The input -
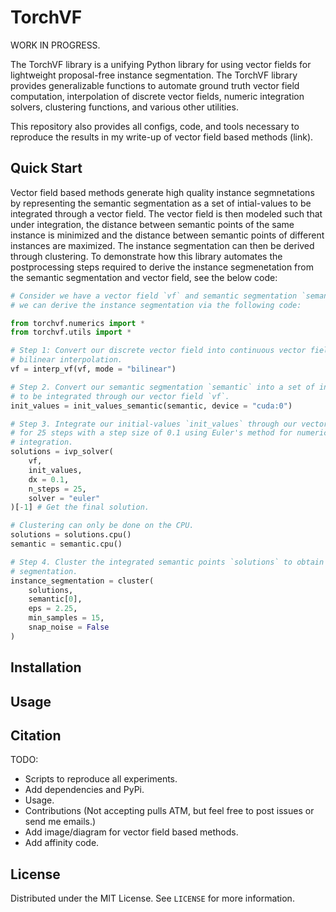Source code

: # TorchVF

WORK IN PROGRESS.

The TorchVF library is a unifying Python library for using vector fields for
lightweight proposal-free instance segmentation. The TorchVF library provides
generalizable functions to automate ground truth vector field computation,
interpolation of discrete vector fields, numeric integration solvers, 
clustering functions, and various other utilities. 

This repository also provides all configs, code, and tools necessary to
reproduce the results in my write-up of vector field based methods (link).

## Quick Start

Vector field based methods generate high quality instance segmnetations by
representing the semantic segmentation as a set of intial-values to be
integrated through a vector field. The vector field is then modeled such that
under integration, the distance between semantic points of the same instance is
minimized and the distance between semantic points of different instances are
maximized. The instance segmentation can then be derived through clustering. 
To demonstrate how this library automates the postprocessing steps required
to derive the instance segmenetation from the semantic segmentation and vector
field, see the below code:

```Python
# Consider we have a vector field `vf` and semantic segmentation `semantic`, 
# we can derive the instance segmentation via the following code: 

from torchvf.numerics import *
from torchvf.utils import *

# Step 1: Convert our discrete vector field into continuous vector field through 
# bilinear interpolation. 
vf = interp_vf(vf, mode = "bilinear")

# Step 2. Convert our semantic segmentation `semantic` into a set of intial-values
# to be integrated through our vector field `vf`.
init_values = init_values_semantic(semantic, device = "cuda:0")

# Step 3. Integrate our initial-values `init_values` through our vector field `vf`
# for 25 steps with a step size of 0.1 using Euler's method for numeric 
# integration. 
solutions = ivp_solver(
    vf, 
    init_values, 
    dx = 0.1,
    n_steps = 25,
    solver = "euler"
)[-1] # Get the final solution. 

# Clustering can only be done on the CPU. 
solutions = solutions.cpu()
semantic = semantic.cpu()

# Step 4. Cluster the integrated semantic points `solutions` to obtain the instance
# segmentation. 
instance_segmentation = cluster(
    solutions, 
    semantic[0], 
    eps = 2.25,
    min_samples = 15,
    snap_noise = False
)

```

## Installation

## Usage

## Citation


TODO:
 - Scripts to reproduce all experiments.
 - Add dependencies and PyPi.
 - Usage.
 - Contributions (Not accepting pulls ATM, but feel free to post issues or send me emails.)
 - Add image/diagram for vector field based methods.
 - Add affinity code.


## License

Distributed under the MIT License. See `LICENSE` for more information.






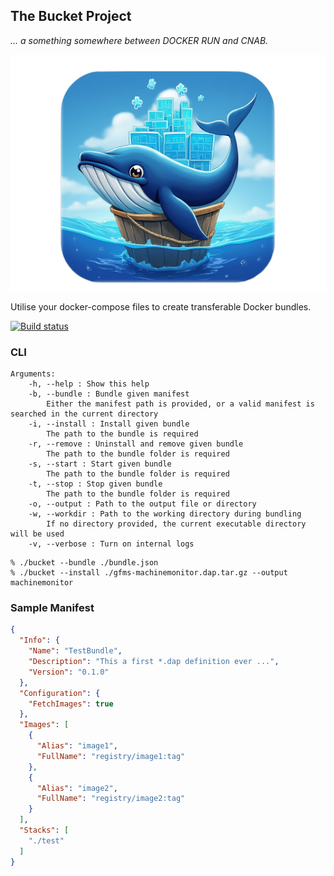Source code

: ## The Bucket Project

 *... a something somewhere between DOCKER RUN and CNAB.*

![logo](https://github.com/martinstanek/bucket/blob/develop/misc/logo.png?raw=true)

Utilise your docker-compose files to create transferable Docker bundles.

[![Build status](https://awitec.visualstudio.com/Awitec/_apis/build/status/bucket)](https://awitec.visualstudio.com/Awitec/_build/latest?definitionId=51)

### CLI

```
Arguments:
    -h, --help : Show this help
    -b, --bundle : Bundle given manifest
        Either the manifest path is provided, or a valid manifest is searched in the current directory
    -i, --install : Install given bundle
        The path to the bundle is required
    -r, --remove : Uninstall and remove given bundle
        The path to the bundle folder is required
    -s, --start : Start given bundle
        The path to the bundle folder is required
    -t, --stop : Stop given bundle
        The path to the bundle folder is required
    -o, --output : Path to the output file or directory
    -w, --workdir : Path to the working directory during bundling
        If no directory provided, the current executable directory will be used
    -v, --verbose : Turn on internal logs
```

```
% ./bucket --bundle ./bundle.json
% ./bucket --install ./gfms-machinemonitor.dap.tar.gz --output machinemonitor
```

### Sample Manifest

```json
{
  "Info": {
    "Name": "TestBundle",
    "Description": "This a first *.dap definition ever ...",
    "Version": "0.1.0"
  },
  "Configuration": {
    "FetchImages": true
  },
  "Images": [
    {
      "Alias": "image1",
      "FullName": "registry/image1:tag"
    },
    {
      "Alias": "image2",
      "FullName": "registry/image2:tag"
    }
  ],
  "Stacks": [
    "./test"
  ]
}
```


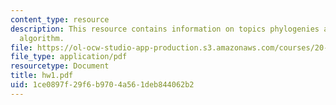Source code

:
 ```yaml
---
content_type: resource
description: This resource contains information on topics phylogenies and the UPGMA
  algorithm.
file: https://ol-ocw-studio-app-production.s3.amazonaws.com/courses/20-181-computation-for-biological-engineers-fall-2006/1ce0897f29f6b9704a561deb844062b2_hw1.pdf
file_type: application/pdf
resourcetype: Document
title: hw1.pdf
uid: 1ce0897f-29f6-b970-4a56-1deb844062b2
---
```

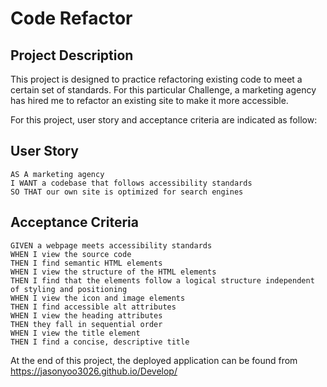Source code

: # Code Refactor

## Project Description

This project is designed to practice refactoring existing code to meet a certain set of standards. For this particular Challenge, a marketing agency has hired me to refactor an existing site to make it more accessible. 

For this project, user story and acceptance criteria are indicated as follow:

## User Story

```
AS A marketing agency
I WANT a codebase that follows accessibility standards
SO THAT our own site is optimized for search engines
```

## Acceptance Criteria

```
GIVEN a webpage meets accessibility standards
WHEN I view the source code
THEN I find semantic HTML elements
WHEN I view the structure of the HTML elements
THEN I find that the elements follow a logical structure independent of styling and positioning
WHEN I view the icon and image elements
THEN I find accessible alt attributes
WHEN I view the heading attributes
THEN they fall in sequential order
WHEN I view the title element
THEN I find a concise, descriptive title
```
At the end of this project, the deployed application can be found from https://jasonyoo3026.github.io/Develop/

Problem details - The material above is to be set down exactly, with pictures removed.

Solution to the exercise -
Source code

: # TorchVF

WORK IN PROGRESS.

The TorchVF library is a unifying Python library for using vector fields for
lightweight proposal-free instance segmentation. The TorchVF library provides
generalizable functions to automate ground truth vector field computation,
interpolation of discrete vector fields, numeric integration solvers, 
clustering functions, and various other utilities. 

This repository also provides all configs, code, and tools necessary to
reproduce the results in my write-up of vector field based methods (link).

## Quick Start

Vector field based methods generate high quality instance segmnetations by
representing the semantic segmentation as a set of intial-values to be
integrated through a vector field. The vector field is then modeled such that
under integration, the distance between semantic points of the same instance is
minimized and the distance between semantic points of different instances are
maximized. The instance segmentation can then be derived through clustering. 
To demonstrate how this library automates the postprocessing steps required
to derive the instance segmenetation from the semantic segmentation and vector
field, see the below code:

```Python
# Consider we have a vector field `vf` and semantic segmentation `semantic`, 
# we can derive the instance segmentation via the following code: 

from torchvf.numerics import *
from torchvf.utils import *

# Step 1: Convert our discrete vector field into continuous vector field through 
# bilinear interpolation. 
vf = interp_vf(vf, mode = "bilinear")

# Step 2. Convert our semantic segmentation `semantic` into a set of intial-values
# to be integrated through our vector field `vf`.
init_values = init_values_semantic(semantic, device = "cuda:0")

# Step 3. Integrate our initial-values `init_values` through our vector field `vf`
# for 25 steps with a step size of 0.1 using Euler's method for numeric 
# integration. 
solutions = ivp_solver(
    vf, 
    init_values, 
    dx = 0.1,
    n_steps = 25,
    solver = "euler"
)[-1] # Get the final solution. 

# Clustering can only be done on the CPU. 
solutions = solutions.cpu()
semantic = semantic.cpu()

# Step 4. Cluster the integrated semantic points `solutions` to obtain the instance
# segmentation. 
instance_segmentation = cluster(
    solutions, 
    semantic[0], 
    eps = 2.25,
    min_samples = 15,
    snap_noise = False
)

```

## Installation

## Usage

## Citation


TODO:
 - Scripts to reproduce all experiments.
 - Add dependencies and PyPi.
 - Usage.
 - Contributions (Not accepting pulls ATM, but feel free to post issues or send me emails.)
 - Add image/diagram for vector field based methods.
 - Add affinity code.


## License

Distributed under the MIT License. See `LICENSE` for more information.






Source code

: ## The Bucket Project

 *... a something somewhere between DOCKER RUN and CNAB.*

![logo](https://github.com/martinstanek/bucket/blob/develop/misc/logo.png?raw=true)

Utilise your docker-compose files to create transferable Docker bundles.

[![Build status](https://awitec.visualstudio.com/Awitec/_apis/build/status/bucket)](https://awitec.visualstudio.com/Awitec/_build/latest?definitionId=51)

### CLI

```
Arguments:
    -h, --help : Show this help
    -b, --bundle : Bundle given manifest
        Either the manifest path is provided, or a valid manifest is searched in the current directory
    -i, --install : Install given bundle
        The path to the bundle is required
    -r, --remove : Uninstall and remove given bundle
        The path to the bundle folder is required
    -s, --start : Start given bundle
        The path to the bundle folder is required
    -t, --stop : Stop given bundle
        The path to the bundle folder is required
    -o, --output : Path to the output file or directory
    -w, --workdir : Path to the working directory during bundling
        If no directory provided, the current executable directory will be used
    -v, --verbose : Turn on internal logs
```

```
% ./bucket --bundle ./bundle.json
% ./bucket --install ./gfms-machinemonitor.dap.tar.gz --output machinemonitor
```

### Sample Manifest

```json
{
  "Info": {
    "Name": "TestBundle",
    "Description": "This a first *.dap definition ever ...",
    "Version": "0.1.0"
  },
  "Configuration": {
    "FetchImages": true
  },
  "Images": [
    {
      "Alias": "image1",
      "FullName": "registry/image1:tag"
    },
    {
      "Alias": "image2",
      "FullName": "registry/image2:tag"
    }
  ],
  "Stacks": [
    "./test"
  ]
}
```


Source code

:
 ```yaml
---
content_type: resource
description: This resource contains information on topics phylogenies and the UPGMA
  algorithm.
file: https://ol-ocw-studio-app-production.s3.amazonaws.com/courses/20-181-computation-for-biological-engineers-fall-2006/1ce0897f29f6b9704a561deb844062b2_hw1.pdf
file_type: application/pdf
resourcetype: Document
title: hw1.pdf
uid: 1ce0897f-29f6-b970-4a56-1deb844062b2
---
```

Source code

: # Code Refactor

## Project Description

This project is designed to practice refactoring existing code to meet a certain set of standards. For this particular Challenge, a marketing agency has hired me to refactor an existing site to make it more accessible. 

For this project, user story and acceptance criteria are indicated as follow:

## User Story

```
AS A marketing agency
I WANT a codebase that follows accessibility standards
SO THAT our own site is optimized for search engines
```

## Acceptance Criteria

```
GIVEN a webpage meets accessibility standards
WHEN I view the source code
THEN I find semantic HTML elements
WHEN I view the structure of the HTML elements
THEN I find that the elements follow a logical structure independent of styling and positioning
WHEN I view the icon and image elements
THEN I find accessible alt attributes
WHEN I view the heading attributes
THEN they fall in sequential order
WHEN I view the title element
THEN I find a concise, descriptive title
```
At the end of this project, the deployed application can be found from https://jasonyoo3026.github.io/Develop/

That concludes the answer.